Monday, November 29, 2004

Cognitive Dissonance

I am having a difficult time reconciling Krauthammer's claim that there is no bigoted Christian redneck with the fact that Alabama still refuses to eliminate segregationist wording from its state constitution.

Play something sad.

The punchline here in this story about a violinist being made to play at a checkpoint is that the outrage here is for denigrating the symbol of the Holocaust. I think there is a lesson here about human nature, perhaps about the priority that self-perception takes over inhumanity towards others in accounting for our moral motivations. There is another lesson in the TalkBack beneath the article which blames most of the buzz around the story on feminists, but I'm clueless about what that lesson is.

There Are No Words to Describe Them

Get ready to say goodbye to polar bears. Due to global warming, creatures unknown to the Arctic are migrating up from the south.

Wednesday, November 24, 2004

Moral Rebellion With a New Face

I've encountered the phrase "deliberate childlessness" in a few places now. It's becoming a bit of a buzzword, though admittedly still a marginal one.

Arrested For Mouthing the Word "No"

The lesson to be learned here is that civil liberties are no longer a party-neutral issue.

T-Shirt Ideas

One wonders if the scapegoating of homosexuals serves the same kind of electoral purpose that segregation served in mobilizing poor White Southerners into a political coalition half a century ago. That is, politics has its Machiavellian schemers (Karl Rove, who probably doesn't care much about the gay marriage issue personally, I'd bet) and its earnest cultural practitioners (the high school kids who are swindled by this talk into creating for themselves anti-gay identities). When something is done as a political expedient (putting divisive propositions on local ballots), I always wonder if it is meant by those who cynically manipulate public perceptions to have such far-flung cultural consequences, or if they'd actually rather it weren't taken too seriously.

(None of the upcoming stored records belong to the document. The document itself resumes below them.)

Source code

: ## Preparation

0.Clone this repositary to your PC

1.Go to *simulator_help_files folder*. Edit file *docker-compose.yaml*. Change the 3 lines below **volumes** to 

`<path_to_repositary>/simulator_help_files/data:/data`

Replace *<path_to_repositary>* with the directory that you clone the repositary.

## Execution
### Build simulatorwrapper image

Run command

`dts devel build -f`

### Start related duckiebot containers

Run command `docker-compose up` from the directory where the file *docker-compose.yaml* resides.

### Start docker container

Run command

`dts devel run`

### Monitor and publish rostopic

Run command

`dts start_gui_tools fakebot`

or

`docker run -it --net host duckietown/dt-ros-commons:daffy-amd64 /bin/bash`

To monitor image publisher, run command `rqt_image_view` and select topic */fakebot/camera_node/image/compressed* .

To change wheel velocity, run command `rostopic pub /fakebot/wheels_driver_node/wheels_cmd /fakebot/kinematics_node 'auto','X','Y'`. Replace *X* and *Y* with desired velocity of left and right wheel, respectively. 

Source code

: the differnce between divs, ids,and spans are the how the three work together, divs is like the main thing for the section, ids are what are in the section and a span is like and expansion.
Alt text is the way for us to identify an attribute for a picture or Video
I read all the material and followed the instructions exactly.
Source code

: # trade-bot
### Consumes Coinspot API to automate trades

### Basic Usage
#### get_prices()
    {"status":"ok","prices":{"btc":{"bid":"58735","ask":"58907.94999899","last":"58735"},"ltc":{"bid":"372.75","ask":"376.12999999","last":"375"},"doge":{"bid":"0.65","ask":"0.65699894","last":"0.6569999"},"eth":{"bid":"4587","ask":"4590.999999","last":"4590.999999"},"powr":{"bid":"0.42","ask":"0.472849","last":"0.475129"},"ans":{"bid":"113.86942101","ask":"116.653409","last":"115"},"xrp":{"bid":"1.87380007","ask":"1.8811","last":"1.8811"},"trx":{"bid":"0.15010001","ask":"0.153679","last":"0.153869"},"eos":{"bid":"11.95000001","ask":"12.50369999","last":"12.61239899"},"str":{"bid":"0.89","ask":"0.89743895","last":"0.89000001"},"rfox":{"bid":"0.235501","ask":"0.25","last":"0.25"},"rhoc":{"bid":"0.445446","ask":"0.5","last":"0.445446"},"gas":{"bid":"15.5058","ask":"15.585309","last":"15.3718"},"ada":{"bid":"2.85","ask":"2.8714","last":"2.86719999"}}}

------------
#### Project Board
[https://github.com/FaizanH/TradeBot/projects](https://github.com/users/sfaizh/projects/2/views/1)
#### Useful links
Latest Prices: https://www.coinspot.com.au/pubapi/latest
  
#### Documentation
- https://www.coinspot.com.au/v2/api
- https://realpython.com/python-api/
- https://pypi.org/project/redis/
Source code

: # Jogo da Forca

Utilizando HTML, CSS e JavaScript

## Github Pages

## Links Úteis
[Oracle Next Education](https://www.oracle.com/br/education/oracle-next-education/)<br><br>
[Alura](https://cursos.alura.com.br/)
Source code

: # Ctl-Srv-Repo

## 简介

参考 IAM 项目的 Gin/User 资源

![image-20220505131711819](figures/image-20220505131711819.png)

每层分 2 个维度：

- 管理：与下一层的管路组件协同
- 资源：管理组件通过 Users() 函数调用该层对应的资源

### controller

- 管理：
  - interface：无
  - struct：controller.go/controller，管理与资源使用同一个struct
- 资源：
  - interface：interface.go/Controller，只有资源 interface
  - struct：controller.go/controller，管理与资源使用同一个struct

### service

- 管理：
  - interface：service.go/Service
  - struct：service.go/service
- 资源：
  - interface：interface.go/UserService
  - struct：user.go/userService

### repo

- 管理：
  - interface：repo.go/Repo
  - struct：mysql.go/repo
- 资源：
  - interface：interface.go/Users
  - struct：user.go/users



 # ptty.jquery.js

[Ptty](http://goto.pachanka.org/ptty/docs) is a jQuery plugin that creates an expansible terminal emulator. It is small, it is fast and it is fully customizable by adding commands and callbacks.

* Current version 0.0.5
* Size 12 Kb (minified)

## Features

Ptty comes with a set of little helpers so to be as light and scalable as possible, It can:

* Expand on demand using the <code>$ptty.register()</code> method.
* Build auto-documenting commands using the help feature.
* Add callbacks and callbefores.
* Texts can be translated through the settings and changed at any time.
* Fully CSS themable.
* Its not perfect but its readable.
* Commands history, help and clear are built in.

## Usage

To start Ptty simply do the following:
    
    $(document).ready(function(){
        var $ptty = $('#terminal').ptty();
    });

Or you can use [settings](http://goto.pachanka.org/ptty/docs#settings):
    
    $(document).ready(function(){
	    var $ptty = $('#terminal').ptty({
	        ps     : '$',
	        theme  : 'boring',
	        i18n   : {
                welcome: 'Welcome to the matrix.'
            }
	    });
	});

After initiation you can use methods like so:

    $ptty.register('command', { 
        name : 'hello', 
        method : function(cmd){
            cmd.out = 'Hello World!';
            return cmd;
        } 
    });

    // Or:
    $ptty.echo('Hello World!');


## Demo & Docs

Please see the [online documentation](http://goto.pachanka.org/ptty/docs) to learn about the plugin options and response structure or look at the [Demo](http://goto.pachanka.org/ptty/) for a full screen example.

Did I actually just read that there are Christians who want to wear these shirts? The notion of an article of clothing as a means of public censure has a Scarlet Letterish zeal to it.

This is sad.

It's perhaps partially reassuring that some soldiers were sufficiently disturbed by an order to kill three-year olds that they spoke to newspapers about this. That deploying an army inevitably loosens psychopaths with guns on an innocent world needs to be reckoned among costs of military action. In the first reports, the speechless victim is always victimized. In this case, we might have been led to think that this girl had to be shot because she may have been carrying explosives. No, it turns out she was running away. And she was carrying schoolbooks. In real life, unlike in literature where writers are encouraged to practice restraint, the irony's mawkish.

Wednesday, November 10, 2004

Schisms

Here are the beginnings of the inevitable ideological schisms that ought to take a bite out of Republican party unity, as a consequence of their electoral windfall. Both among neoconservatives
(and it's interesting to note that the objection here is that the ideological vanguard suffers from the same "immunity to disconfirmation" of Bush backers as a whole) and then among the Republican majority over abortion. In some ways, the party's fantastic unity may have been a consequence of its being in the minority for so long as much as its being a representation of the single largest cultural bloc. Perhaps it's comforting that nothing tears a political party in half quite like ascendancy. If gridlock means government inaction, it's something conservatives can support.

I wonder if Kerry could have focused his criticism of the war and appealed to conservative intuitions if he described it with phrases like "social engineering", "nation-building", and "utopianism".